• [Description of the task]:
Find the lines of the listing that contain the string "input", and return them.

• [Entries shown]:
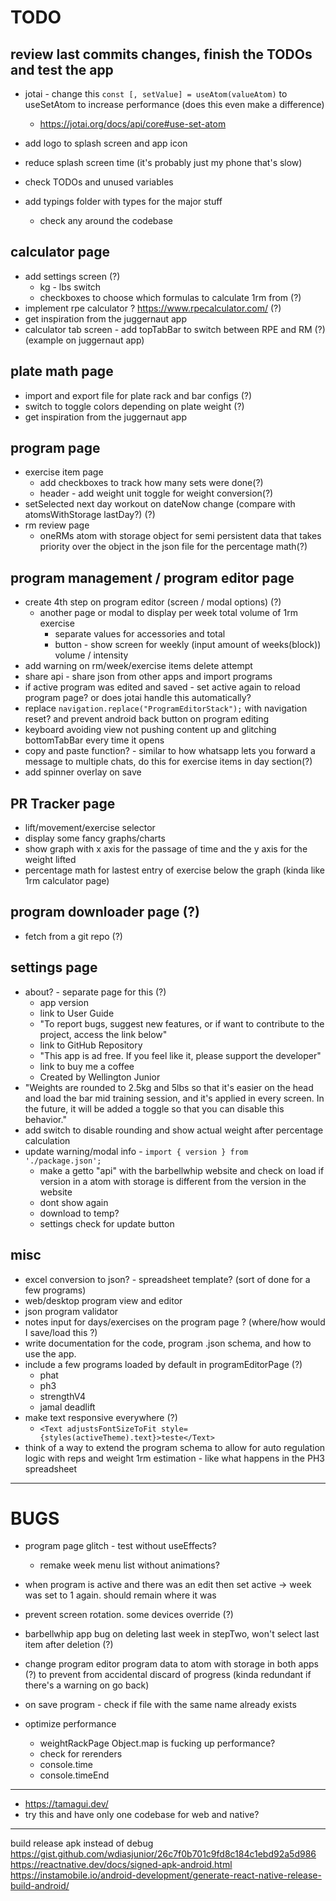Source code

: # TODO
## review last commits changes, finish the TODOs and test the app

- jotai - change this `const [, setValue] = useAtom(valueAtom)` to useSetAtom to increase performance (does this even make a difference)
  - https://jotai.org/docs/api/core#use-set-atom

- add logo to splash screen and app icon
- reduce splash screen time (it's probably just my phone that's slow)
- check TODOs and unused variables
- add typings folder with types for the major stuff
  - check any around the codebase

## calculator page
  - add settings screen (?)
    - kg - lbs switch
    - checkboxes to choose which formulas to calculate 1rm from (?)
  - implement rpe calculator ? https://www.rpecalculator.com/ (?)
  - get inspiration from the juggernaut app
  - calculator tab screen - add topTabBar to switch between RPE and RM (?) (example on juggernaut app)

## plate math page
  - import and export file for plate rack and bar configs (?)
  - switch to toggle colors depending on plate weight (?)
  - get inspiration from the juggernaut app

## program page
  - exercise item page
    - add checkboxes to track how many sets were done(?)
    - header - add weight unit toggle for weight conversion(?)
  - setSelected next day workout on dateNow change (compare with atomsWithStorage lastDay?) (?)
  - rm review page
    - oneRMs atom with storage object for semi persistent data that takes priority over the object in the json file for the percentage math(?)

## program management / program editor page
  - create 4th step on program editor (screen / modal options) (?)
    - another page or modal to display per week total volume of 1rm exercise
      - separate values for accessories and total
      - button - show screen for weekly (input amount of weeks(block)) volume / intensity
  - add warning on rm/week/exercise items delete attempt
  - share api - share json from other apps and import programs
  - if active program was edited and saved - set active again to reload program page? or does jotai handle this automatically?
  - replace `navigation.replace("ProgramEditorStack");` with navigation reset? and prevent android back button on program editing
  - keyboard avoiding view not pushing content up and glitching bottomTabBar every time it opens
  - copy and paste function? - similar to how whatsapp lets you forward a message to multiple chats, do this for exercise items in day section(?)
  - add spinner overlay on save

## PR Tracker page
  - lift/movement/exercise selector
  - display some fancy graphs/charts
  - show graph with x axis for the passage of time and the y axis for the weight lifted
  - percentage math for lastest entry of exercise below the graph (kinda like 1rm calculator page)

## program downloader page (?)
  - fetch from a git repo (?)

## settings page
  - about? - separate page for this (?)
    - app version
    - link to User Guide
    - "To report bugs, suggest new features, or if want to contribute to the project, access the link below"
    - link to GitHub Repository
    - "This app is ad free. If you feel like it, please support the developer"
    - link to buy me a coffee
    - Created by Wellington Junior
  - "Weights are rounded to 2.5kg and 5lbs so that it's easier on the head and load the bar mid training session, and it's applied in every screen. In the future, it will be added a toggle so that you can disable this behavior."
  - add switch to disable rounding and show actual weight after percentage calculation
  - update warning/modal info - `import { version } from './package.json';`
    - make a getto "api" with the barbellwhip website and check on load if version in a atom with storage is different from the version in the website
    - dont show again
    - download to temp?
    - settings check for update button

## misc
  - excel conversion to json? - spreadsheet template? (sort of done for a few programs)
  - web/desktop program view and editor
  - json program validator
  - notes input for days/exercises on the program page ? (where/how would I save/load this ?)
  - write documentation for the code, program .json schema, and how to use the app.
  - include a few programs loaded by default in programEditorPage (?)
    - phat
    - ph3
    - strengthV4
    - jamal deadlift
  - make text responsive everywhere (?)
    - `<Text adjustsFontSizeToFit style={styles(activeTheme).text}>teste</Text>`
  - think of a way to extend the program schema to allow for auto regulation logic with reps and weight 1rm estimation - like what happens in the PH3 spreadsheet

---

# BUGS

- program page glitch - test without useEffects?
  - remake week menu list without animations?

- when program is active and there was an edit then set active -> week was set to 1 again. should remain where it was

- prevent screen rotation. some devices override (?)

- barbellwhip app bug on deleting last week in stepTwo, won't select last item after deletion (?)

- change program editor program data to atom with storage in both apps (?) to prevent from accidental discard of progress (kinda redundant if there's a warning on go back)

- on save program - check if file with the same name already exists

- optimize performance
  - weightRackPage Object.map is fucking up performance?
  - check for rerenders
  - console.time
  - console.timeEnd

---

- https://tamagui.dev/
- try this and have only one codebase for web and native?

---

build release apk instead of debug
https://gist.github.com/wdiasjunior/26c7f0b701c9fd8c184c1ebd92a5d986
https://reactnative.dev/docs/signed-apk-android.html
https://instamobile.io/android-development/generate-react-native-release-build-android/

• [Exercise result]:
      - button - show screen for weekly (input amount of weeks(block)) volume / intensity
  - notes input for days/exercises on the program page ? (where/how would I save/load this ?)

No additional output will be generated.